# Exercise objective:
Look for the word "logo" in the entries below, then copy every line that has it.
>>
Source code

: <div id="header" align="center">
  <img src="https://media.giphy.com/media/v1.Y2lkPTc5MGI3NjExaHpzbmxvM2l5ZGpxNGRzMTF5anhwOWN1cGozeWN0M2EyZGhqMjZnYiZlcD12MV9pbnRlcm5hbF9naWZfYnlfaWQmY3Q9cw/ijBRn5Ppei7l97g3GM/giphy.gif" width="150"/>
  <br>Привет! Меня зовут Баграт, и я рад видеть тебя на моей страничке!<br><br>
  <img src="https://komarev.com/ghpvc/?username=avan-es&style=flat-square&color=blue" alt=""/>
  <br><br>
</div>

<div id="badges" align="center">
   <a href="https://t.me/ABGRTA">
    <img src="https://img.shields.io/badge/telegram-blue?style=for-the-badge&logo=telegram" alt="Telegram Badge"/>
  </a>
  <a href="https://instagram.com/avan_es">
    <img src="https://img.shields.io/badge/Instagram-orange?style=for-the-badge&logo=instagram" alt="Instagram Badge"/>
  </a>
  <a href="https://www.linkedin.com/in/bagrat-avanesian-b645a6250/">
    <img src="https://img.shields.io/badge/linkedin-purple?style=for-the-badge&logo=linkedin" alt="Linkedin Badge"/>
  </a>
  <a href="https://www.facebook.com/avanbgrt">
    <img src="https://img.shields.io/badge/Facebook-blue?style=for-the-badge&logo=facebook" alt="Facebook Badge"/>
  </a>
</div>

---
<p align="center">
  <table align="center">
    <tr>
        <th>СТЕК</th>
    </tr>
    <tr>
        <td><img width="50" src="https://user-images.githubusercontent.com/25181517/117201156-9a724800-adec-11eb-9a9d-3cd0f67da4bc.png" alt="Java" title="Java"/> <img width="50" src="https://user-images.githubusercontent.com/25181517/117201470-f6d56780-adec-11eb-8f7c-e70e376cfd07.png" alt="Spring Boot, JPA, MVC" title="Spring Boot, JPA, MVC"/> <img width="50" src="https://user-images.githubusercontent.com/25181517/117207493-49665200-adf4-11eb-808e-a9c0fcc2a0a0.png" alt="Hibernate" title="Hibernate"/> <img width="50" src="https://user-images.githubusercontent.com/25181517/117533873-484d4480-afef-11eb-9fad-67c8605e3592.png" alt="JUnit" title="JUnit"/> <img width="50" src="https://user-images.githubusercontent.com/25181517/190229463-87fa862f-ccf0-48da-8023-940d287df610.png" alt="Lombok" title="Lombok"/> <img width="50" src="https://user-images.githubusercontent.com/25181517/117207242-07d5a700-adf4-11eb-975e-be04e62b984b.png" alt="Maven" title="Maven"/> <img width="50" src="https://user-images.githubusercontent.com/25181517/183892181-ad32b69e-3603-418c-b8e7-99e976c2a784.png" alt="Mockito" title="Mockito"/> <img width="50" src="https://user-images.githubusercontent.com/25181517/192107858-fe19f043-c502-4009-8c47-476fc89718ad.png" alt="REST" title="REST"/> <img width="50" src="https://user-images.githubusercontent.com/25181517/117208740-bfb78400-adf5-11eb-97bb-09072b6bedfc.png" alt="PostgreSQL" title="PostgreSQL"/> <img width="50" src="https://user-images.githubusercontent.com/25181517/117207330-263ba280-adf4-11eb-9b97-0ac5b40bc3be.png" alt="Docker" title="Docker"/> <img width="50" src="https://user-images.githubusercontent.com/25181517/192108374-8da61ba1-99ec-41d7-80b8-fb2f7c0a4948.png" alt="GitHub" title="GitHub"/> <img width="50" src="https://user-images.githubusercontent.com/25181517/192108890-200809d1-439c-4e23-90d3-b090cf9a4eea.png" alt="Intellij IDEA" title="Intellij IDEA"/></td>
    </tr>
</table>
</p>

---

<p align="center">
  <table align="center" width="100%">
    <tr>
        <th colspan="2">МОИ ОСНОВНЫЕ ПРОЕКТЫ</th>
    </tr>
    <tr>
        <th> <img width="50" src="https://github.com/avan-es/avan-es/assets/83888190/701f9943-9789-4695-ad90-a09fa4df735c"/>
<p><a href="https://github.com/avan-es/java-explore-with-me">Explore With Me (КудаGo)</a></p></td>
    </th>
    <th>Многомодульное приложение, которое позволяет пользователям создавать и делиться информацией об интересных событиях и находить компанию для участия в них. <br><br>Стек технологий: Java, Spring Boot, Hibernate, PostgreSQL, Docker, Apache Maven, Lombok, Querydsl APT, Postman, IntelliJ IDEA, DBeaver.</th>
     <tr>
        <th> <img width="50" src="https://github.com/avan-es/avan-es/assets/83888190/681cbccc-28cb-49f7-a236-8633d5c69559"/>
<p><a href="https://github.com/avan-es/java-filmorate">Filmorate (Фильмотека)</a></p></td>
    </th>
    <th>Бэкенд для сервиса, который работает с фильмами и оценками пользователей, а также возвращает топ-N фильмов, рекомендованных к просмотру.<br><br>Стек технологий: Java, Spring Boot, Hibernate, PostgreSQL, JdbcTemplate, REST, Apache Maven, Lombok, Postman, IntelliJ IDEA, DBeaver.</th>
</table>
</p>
<<
# Reply to the task:
    <img src="https://img.shields.io/badge/telegram-blue?style=for-the-badge&logo=telegram" alt="Telegram Badge"/>
    <img src="https://img.shields.io/badge/Instagram-orange?style=for-the-badge&logo=instagram" alt="Instagram Badge"/>
    <img src="https://img.shields.io/badge/linkedin-purple?style=for-the-badge&logo=linkedin" alt="Linkedin Badge"/>
    <img src="https://img.shields.io/badge/Facebook-blue?style=for-the-badge&logo=facebook" alt="Facebook Badge"/>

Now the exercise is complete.